Lose yourself in Malouf’s ‘Being There’

‘What is it in us—what urge to lose ourselves in the otherness of things—that leads us so insistently to seek out encounters with paintings, plays, poems, novels, works of sculpture, dance, music?’ asks the Australian author David Malouf in his essay ‘Questions on the Way to the Exhibition’.

This essay appears in Being There, the third in a series of books published to mark Malouf”s 80th birthday in 2014. The book contains musings, addresses and libretti and is riddled with fascinating aesthetic questions and quotes about art, music and architecture.

I reviewed the first in the series A First Place late last year.

Malouf’s incisive mind ranges across subjects as disparate as Hollywood stardom, Glenn Murcutt’s architecture, Verdi’s operas, Jim Henson’s photographs and more.

‘South’ is a diamond in a collection packed with beauty. It ponders ‘the south that Goethe was in touch with when he tapped his poems out on the shoulder of the girl he had just spent the night with. The naked south. The classical south. The pagan south. That south of the spirit, at the furthest pole from Brisbane or Dundee, where the body rules—that ideal state we call “Italy”.’

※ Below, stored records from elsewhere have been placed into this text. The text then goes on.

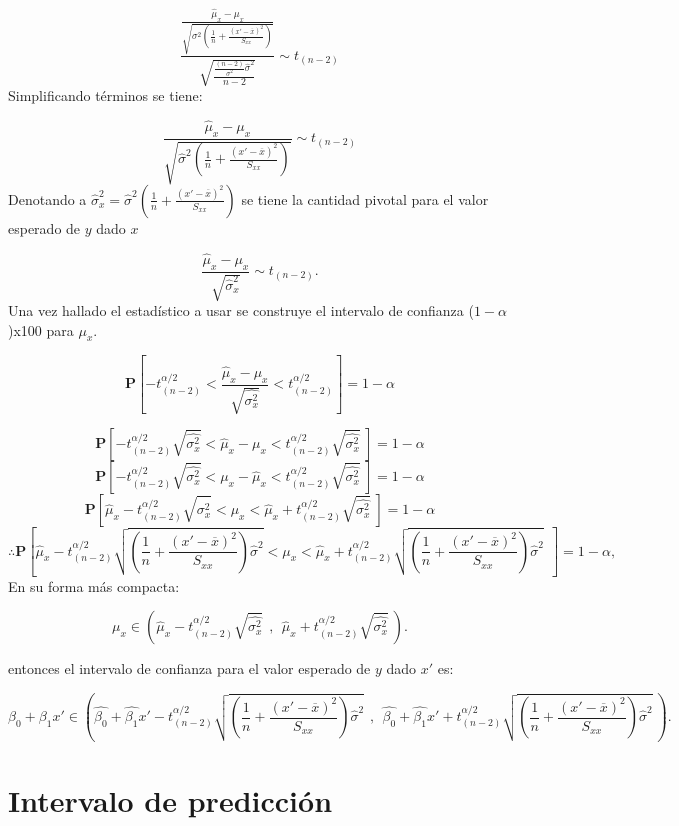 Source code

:\documentclass[
  a4paper,
  oneside,
  openany]{book}
\begin{document}
\[\frac{\frac{\hat{\mu}_{x}-\mu_{x}}{\sqrt{\sigma^2\left( \frac{1}{n}+\frac{(x'-\overline{x})^2}{S_{xx}}\right)}}}{\sqrt{\frac{\frac{(n-2)}{\sigma^2}\hat{\sigma}^2}{n-2}}}\sim t_{(n-2)}\]
Simplificando términos se tiene:

\[\frac{\hat{\mu}_{x}-\mu_{x}}{\sqrt{\hat{\sigma}^2\left( \frac{1}{n}+\frac{(x'-\overline{x})^2}{S_{xx}}\right)}}\sim t_{(n-2)}\]
Denotando a \(\hat{\sigma}_{x}^2=\hat{\sigma}^2\left(\frac{1}{n}+\frac{(x'-\overline{x})^2}{S_{xx}}\right)\) se tiene la cantidad pivotal para el valor esperado de \(y\) dado \(x\)

\[\frac{\hat{\mu}_{x}-\mu_{x}}{\sqrt{\hat{\sigma}_{x}^2}}\sim t_{(n-2)}.\]
Una vez hallado el estadístico a usar se construye el intervalo de confianza (\(1-\alpha\))x100 para \(\mu_{x}\).

\[\mathbf{P}\left[-t_{(n-2)}^{\alpha/2} < \frac{\hat{\mu}_{x}-\mu_{x}}{\sqrt{\hat{\sigma_{x}^2}}} < t_{(n-2)}^{\alpha/2}\right]=1-\alpha\]

\[\mathbf{P}\left[-t_{(n-2)}^{\alpha/2}\sqrt{\hat{\sigma_{x}^2}}<\hat{\mu}_{x}-\mu_{x}<t_{(n-2)}^{\alpha/2}\sqrt{\hat{\sigma_{x}^2}} \ \right]=1-\alpha\]
\[\mathbf{P}\left[-t_{(n-2)}^{\alpha/2}\sqrt{\hat{\sigma_{x}^2}}<\mu_{x}-\hat{\mu}_{x}<t_{(n-2)}^{\alpha/2}\sqrt{\hat{\sigma_{x}^2}} \ \right]=1-\alpha\]
\[\mathbf{P}\left[\hat{\mu}_{x}-t_{(n-2)}^{\alpha/2}\sqrt{\hat{\sigma_{x}^2}}<\mu_{x}<\hat{\mu}_{x}+t_{(n-2)}^{\alpha/2}\sqrt{\hat{\sigma_{x}^2}} \ \right]=1-\alpha\]
\[\therefore \mathbf{P}\left[\hat{\mu}_{x}-t_{(n-2)}^{\alpha/2}\sqrt{\left( \frac{1}{n}+\frac{(x'-\overline{x})^2}{S_{xx}}\right)\hat{\sigma}^2}<\mu_{x}<\hat{\mu}_{x}+t_{(n-2)}^{\alpha/2}\sqrt{\left( \frac{1}{n}+\frac{(x'-\overline{x})^2}{S_{xx}}\right)\hat{\sigma}^2} \ \ \right]=1-\alpha,\]
En su forma más compacta:

\[\mu_{x} \in \left(\hat{\mu}_{x}-t_{(n-2)}^{\alpha/2}\sqrt{\hat{\sigma_{x}^2}} \ \ , \ \ \hat{\mu}_{x}+t_{(n-2)}^{\alpha/2}\sqrt{\hat{\sigma_{x}^2}} \ \right).\]

entonces el intervalo de confianza para el valor esperado de \(y\) dado \(x'\) es:

\[\beta_{0}+\beta_{1}x' \in \left(\hat{\beta_{0}}+\hat{\beta_{1}}x'-t_{(n-2)}^{\alpha/2}\sqrt{\left( \frac{1}{n}+\frac{(x'-\overline{x})^2}{S_{xx}}\right)\hat{\sigma}^2} \ \ , \ \ \hat{\beta_{0}}+\hat{\beta_{1}}x'+t_{(n-2)}^{\alpha/2}\sqrt{\left( \frac{1}{n}+\frac{(x'-\overline{x})^2}{S_{xx}}\right)\hat{\sigma}^2} \ \right).\]

\hypertarget{intervalo-de-predicciuxf3n}{%
\section{Intervalo de predicción}\label{intervalo-de-predicciuxf3n}}
\end{document}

Read Malouf and be inspired to lose yourself in otherness; to engage deeply with artistic endeavour as maker or audience. Know being there is (partly) what it takes.

Being There
David Malouf
Random House, $29.99

PS: July is Microlit month over at Spineless Wonders Publishing #‎MicrolitMonth and I’m travelling (Copenhagen today)—so all my posts this month will be short and sweet (around 250 words).